Jonathan Haeber (born 14 Dec, 1981) is an American author, photographer, and guerrilla historian. Haeber's photographs of the vacant built environment have been called "gorgeous", and "haunting."

As a self-proclaimed urban explorer, Haeber is frequently cited under his pseudonym, Tunnelbug, though - unlike many urban explorers who endeavor to maintain secrecy - his real name is often used in the media.

== Early life ==
Haeber grew up a Jehovah's Witness in Roseburg, Oregon. He came to the University of California, Berkeley for college in 2000 and held a part-time job as a night security guard where he discovered his love of exploring the built environment. There he developed a scholarly interest in architectural analysis, citing who he calls the "savant of the built environment," J.B. Jackson, a major influence. At Berkeley, he embarked on his first major project, an artistic history of miniature golf, which was later self-published. In 2013, Haeber completed his M.A. in History with a certificate in Public History from the University of Massachusetts Amherst.

==Published works==
=== Bearings ===
Upon leaving college, Haeber founded Bearings, initially a repository for anecdotes about the architecture he explored but later home to an eclectic variety of musings by various freelance contributors on landscape, culture, and history. In 2009, Haeber decided to release all of his intellectual property on Bearings under the Creative Commons license, writing in his announcement: "I only hope you can put [my images] to good use, perhaps understand my intention, and even make them your own in some small way, because – really – that’s what it means to be human."

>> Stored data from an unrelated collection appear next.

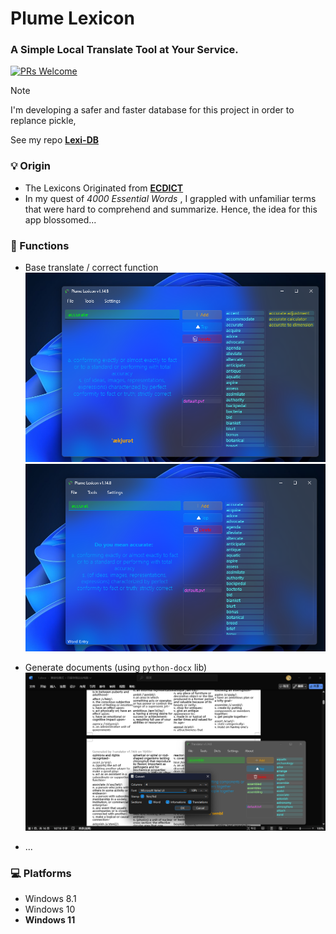 # Plume Lexicon
### A Simple Local Translate Tool at Your Service.
[![PRs Welcome](https://img.shields.io/badge/PRs-welcome-brightgreen.svg?style=flat-square)](https://github.com/DogeCN/Plume-Lexicon/pulls)

> [!NOTE]
> I'm developing a safer and faster database for this project in order to replance pickle,
> 
> See my repo [**Lexi-DB**](https://github.com/DogeCN/Lexi-DB)


### 💡 Origin
 - The Lexicons Originated from [**ECDICT**](https://github.com/skywind3000/ECDICT)
 - In my quest of *4000 Essential Words* , I grappled with unfamiliar terms that were hard to comprehend and summarize. Hence, the idea for this app blossomed...

### 🤔 Functions

 - Base translate / correct function \
  ![Translate (English)](.pics/translate.png "Translate (English)")
  ![Correct](.pics/correct.png "Correct")

 - Generate documents (using `python-docx` lib) \
  ![Document](.pics/convert.png)

 - ...

### 💻 Platforms
 - Windows 8.1
 - Windows 10
 - **Windows 11**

=== "Neverland at Night" Series ===
In December 2007, Haeber spent three moonlit nights at the famed pleasure park of Michael Jackson, Neverland Ranch, photographing its attractions prior to their liquidation and dismantlement. The journey was initially spent alone, but he later brought artist Scott Haefner on subsequent trips. The two used improvised lighting (a technique known as "light painting"), large format film, and long exposures to capture Neverland. Images appeared in print, online, and in gallery showings. Kelly Seldan, curator of the "Neverland at Night" exhibit in Los Angeles said the "colorful images of Michael's whimsical park-rides and artwork lit by the moon and carefully focused spotlights express the melancholy of an abandoned world -- one that was meant for joy and laughter. What started out as an adventure to capture history resulted in a dramatic yet sensitive reflection on the wonder of Neverland and the hope and happiness Michael Jackson meant to create through the park."

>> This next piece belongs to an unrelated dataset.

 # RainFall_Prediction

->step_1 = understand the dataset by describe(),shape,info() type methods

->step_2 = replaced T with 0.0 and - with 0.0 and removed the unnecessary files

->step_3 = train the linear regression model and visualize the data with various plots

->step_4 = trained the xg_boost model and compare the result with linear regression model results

=== Steve Jobs' Mansion ===
In May 2009, Haeber’s images of Steve Jobs’ abandoned mansion in Woodside, California were posted on author Leander Kahney’s site, Cult of Mac. The images, which were reportedly taken in 2006, were later published on CNN, CNET, the Australian Financial Review, AppleInsider, and the Sydney Morning Herald. CNN said the images were "rare glimpses inside the house that Jobs hates." In 2011, Jobs demolished the historic mansion, and Haeber’s images are among the few extant records of its interior spaces.

===Grossinger's Book===
Published in November 2011, Grossinger's: City of Refuge and Illusion was marketed by publisher Furnace Press as a "scholarly quest" into the history of an abandoned Borscht Belt resort in the heart of the Catskills. Dr. Phil Brown, author of Catskill Culture, said the book shows "an important slice of Jewish culture...accompanied by the riotous color palettes generated by decay, rain, and time." Renowned night photographer, Troy Paiva, called the book "A love letter to culture and history lost, and a chronicle of an adventurous journey into a forgotten world few ever get to see."

===Mothball Fleet Announcement and Controversy===
In May 2011, Haeber, along with artists Scott Haefner and Stephen Freskos presented a series of images of the Suisun Bay naval reserve fleet, affectionately known as the Mothball Fleet. The trio’s event was held at Workspace Limited in San Francisco, and was followed by appearances in the Daily Mirror, San Francisco Bay Guardian, New York Magazine, and Oakland Tribune. Articles alluded to the fact that the artists were under the watchful eye of the feds, and speculation ensued as to the consequences of their "illegal" visits to the fleet. Scott Haefner noted visits to his site from the Department of Justice, Navy, and Department of Transportation, but there are no reports of any arrests being made in connection with the mothball fleet series of images.

==Quotes==
"My purpose, as a photographer, is to capture places that have rarely, if ever, been photographed so at least there is some kind of record of their existence."

"In those innocent moments I truly discovered a different world inside of a tiny little train station among the once-prosperous anthracite valley of Pennsylvania."

"I've realized that it's much easier to just walk in and take pictures and deal with it later."

"We would never know what a building looked like if nobody had taken photos of it... It tells us something about our heritage and our culture."